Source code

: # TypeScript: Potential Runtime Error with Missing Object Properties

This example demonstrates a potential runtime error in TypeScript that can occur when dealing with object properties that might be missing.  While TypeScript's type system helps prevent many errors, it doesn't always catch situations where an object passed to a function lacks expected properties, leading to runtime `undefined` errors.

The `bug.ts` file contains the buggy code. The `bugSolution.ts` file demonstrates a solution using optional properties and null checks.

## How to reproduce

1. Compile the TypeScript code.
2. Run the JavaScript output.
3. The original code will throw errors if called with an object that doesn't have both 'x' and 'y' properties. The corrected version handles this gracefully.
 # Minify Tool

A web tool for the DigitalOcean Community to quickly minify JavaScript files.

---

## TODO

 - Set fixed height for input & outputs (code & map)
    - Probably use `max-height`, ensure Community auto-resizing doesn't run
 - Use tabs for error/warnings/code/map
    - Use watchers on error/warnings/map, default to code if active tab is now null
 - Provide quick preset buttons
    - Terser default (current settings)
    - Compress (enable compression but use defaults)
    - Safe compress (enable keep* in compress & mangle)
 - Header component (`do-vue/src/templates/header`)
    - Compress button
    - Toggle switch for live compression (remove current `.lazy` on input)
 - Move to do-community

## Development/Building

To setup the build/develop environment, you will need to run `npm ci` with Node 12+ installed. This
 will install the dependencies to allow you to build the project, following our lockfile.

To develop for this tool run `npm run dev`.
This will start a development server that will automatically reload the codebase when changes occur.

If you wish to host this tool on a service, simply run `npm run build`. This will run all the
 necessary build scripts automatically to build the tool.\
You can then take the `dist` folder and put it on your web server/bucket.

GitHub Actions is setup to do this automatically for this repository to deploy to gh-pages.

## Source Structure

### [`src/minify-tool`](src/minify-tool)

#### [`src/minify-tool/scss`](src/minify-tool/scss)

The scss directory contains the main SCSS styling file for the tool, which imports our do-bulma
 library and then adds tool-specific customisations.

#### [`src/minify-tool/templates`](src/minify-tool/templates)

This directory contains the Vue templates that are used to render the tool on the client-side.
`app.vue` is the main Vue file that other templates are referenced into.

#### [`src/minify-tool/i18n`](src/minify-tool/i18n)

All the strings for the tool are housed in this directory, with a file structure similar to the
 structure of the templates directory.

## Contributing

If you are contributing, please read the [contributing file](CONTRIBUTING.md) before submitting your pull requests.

Activity. Copy the records above. Leave out nothing.

Answer box.
Source code

: # TypeScript: Potential Runtime Error with Missing Object Properties

This example demonstrates a potential runtime error in TypeScript that can occur when dealing with object properties that might be missing.  While TypeScript's type system helps prevent many errors, it doesn't always catch situations where an object passed to a function lacks expected properties, leading to runtime `undefined` errors.

The `bug.ts` file contains the buggy code. The `bugSolution.ts` file demonstrates a solution using optional properties and null checks.

## How to reproduce

1. Compile the TypeScript code.
2. Run the JavaScript output.
3. The original code will throw errors if called with an object that doesn't have both 'x' and 'y' properties. The corrected version handles this gracefully.
 # Minify Tool

A web tool for the DigitalOcean Community to quickly minify JavaScript files.

---

## TODO

 - Set fixed height for input & outputs (code & map)
    - Probably use `max-height`, ensure Community auto-resizing doesn't run
 - Use tabs for error/warnings/code/map
    - Use watchers on error/warnings/map, default to code if active tab is now null
 - Provide quick preset buttons
    - Terser default (current settings)
    - Compress (enable compression but use defaults)
    - Safe compress (enable keep* in compress & mangle)
 - Header component (`do-vue/src/templates/header`)
    - Compress button
    - Toggle switch for live compression (remove current `.lazy` on input)
 - Move to do-community

## Development/Building

To setup the build/develop environment, you will need to run `npm ci` with Node 12+ installed. This
 will install the dependencies to allow you to build the project, following our lockfile.

To develop for this tool run `npm run dev`.
This will start a development server that will automatically reload the codebase when changes occur.

If you wish to host this tool on a service, simply run `npm run build`. This will run all the
 necessary build scripts automatically to build the tool.\
You can then take the `dist` folder and put it on your web server/bucket.

GitHub Actions is setup to do this automatically for this repository to deploy to gh-pages.

## Source Structure

### [`src/minify-tool`](src/minify-tool)

#### [`src/minify-tool/scss`](src/minify-tool/scss)

The scss directory contains the main SCSS styling file for the tool, which imports our do-bulma
 library and then adds tool-specific customisations.

#### [`src/minify-tool/templates`](src/minify-tool/templates)

This directory contains the Vue templates that are used to render the tool on the client-side.
`app.vue` is the main Vue file that other templates are referenced into.

#### [`src/minify-tool/i18n`](src/minify-tool/i18n)

All the strings for the tool are housed in this directory, with a file structure similar to the
 structure of the templates directory.

## Contributing

If you are contributing, please read the [contributing file](CONTRIBUTING.md) before submitting your pull requests.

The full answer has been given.